Bloomberg News ZURICH — Marcel Ospel, chief executive of UBS AG, says that — by contrast with past years — he feels calm about his banking company’s annual meeting in Gstaad, Switzerland, Jan. 18.

Mr. Ospel, 50, has good reason to tranquil. For the first nine months of 2000, UBS reported record net income of $3.8 billion — up 80% from a year earlier. On July 12, when it announced it was buying Paine Webber Group Inc., Wall Street’s fourth-largest broker, for $12.4 billion, Mr. Ospel gained a coveted foothold in the United States.

“This year will be much easier than last,” he said. “We’ve demonstrated what the organization is capable of — not only in economic results but also strategically.”

Still, the company’s money management business is faltering because of poor returns. UBS Warburg, its London-based investment banking unit, ranked only sixth in profitability after reporting a record operating profit of $2.2 billion in the first nine months, according to Bloomberg data.

Warburg is an also-ran by other benchmarks too: 10th in global equity offerings, 15th in U.S. equity offerings, 11th in advising on U.S. mergers and acquisitions.

As part of a rebuilding effort, UBS is on a hiring spree in the United States. In November, Mr. Ospel brought in Kenneth Moelis, co-head of investment banking at Credit Suisse First Boston, to be co-head of investment banking in the United States. Moelis’ clients include Hilton Hotels Corp., buyout firm Leonard Green & Partners LP, and billionaire investor Sam Zell.

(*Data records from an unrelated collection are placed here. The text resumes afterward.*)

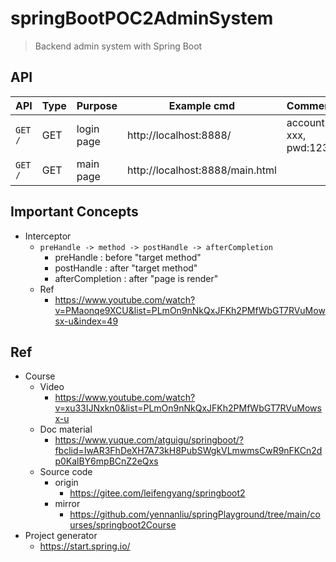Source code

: # springBootPOC2AdminSystem
> Backend admin system with Spring Boot

## API

| API | Type | Purpose | Example cmd | Comment|
| ----- | -------- | ---- | ----- | ---- |
| `GET /` | GET | login page | http://localhost:8888/ |account: xxx, pwd:123|
| `GET /` | GET | main page | http://localhost:8888/main.html ||

## Important Concepts

- Interceptor
    - `preHandle -> method -> postHandle -> afterCompletion`
        - preHandle : before "target method"
        - postHandle : after "target method"
        - afterCompletion : after "page is render"
    - Ref
        - https://www.youtube.com/watch?v=PMaonqe9XCU&list=PLmOn9nNkQxJFKh2PMfWbGT7RVuMowsx-u&index=49

## Ref

- Course
    - Video
        - https://www.youtube.com/watch?v=xu33IJNxkn0&list=PLmOn9nNkQxJFKh2PMfWbGT7RVuMowsx-u
    - Doc material
        - https://www.yuque.com/atguigu/springboot/?fbclid=IwAR3FhDeXH7A73kH8PubSWgkVLmwmsCwR9nFKCn2dp0KalBY6mpBCnZ2eQxs
    - Source code
        - origin
            - https://gitee.com/leifengyang/springboot2
        - mirror
            - https://github.com/yennanliu/springPlayground/tree/main/courses/springboot2Course
- Project generator
    - https://start.spring.io/
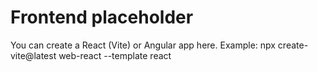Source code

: # Frontend placeholder
You can create a React (Vite) or Angular app here. Example:
npx create-vite@latest web-react --template react
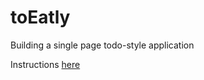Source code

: # toEatly
Building a single page todo-style application

Instructions [here](https://github.com/sf-wdi-22-23/modules/tree/master/w03-intro-backend-with-express/d2-dawn-dusk-to-eatly)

Adding fire to the ongoing rivalry with CS First Boston, Warburg U.S. chief John Costas flew to Los Angeles in early December and snared 20 more CS First Boston investment bankers, including two managing directors.

Analysts are divided over whether Mr. Ospel can complete UBS’ transformation: of 39 brokers offering research on the company, 15 have positive ratings, 2 negative, and 22 neutral.

“UBS is a classic recovery story,” said Susan Smith, European equities director of M&G Group PLC in London, which manages $10.6 billion and owns 800,000 shares of UBS. “But it’s not a great recovery story. As an investment it’s still fraught with risks.”

Mr. Ospel is committed to changing the company’s direction: to build on the Swiss model of banking that emphasizes discretion and good service while altering the mix of businesses. UBS says commercial lending generates a poor return on equity for all but the world’s two or three biggest banks, including Citigroup Inc.

He has made fees from investment banking and the private bank UBS’ biggest sources of income. He’s integrating Warburg, bought in 1995; UBS’ private bank, which caters to 240,000 clients; Paine Webber; and the bank’s pension fund management unit.

Even with Paine Webber, say analysts, UBS must build a presence on Wall Street, the world’s No. 1 capital market. Paine Webber, which earned net income of $628.6 million in 1999, focuses on managing $500 billion of assets for its 2.7 million individual wealthy clients. It is doing very little business in corporate finance.

“UBS has yet to do a deal that would have been transforming in terms of U.S. investment banking,” said Ridgewood, N. J.-based bank consultant Rafael Soifer.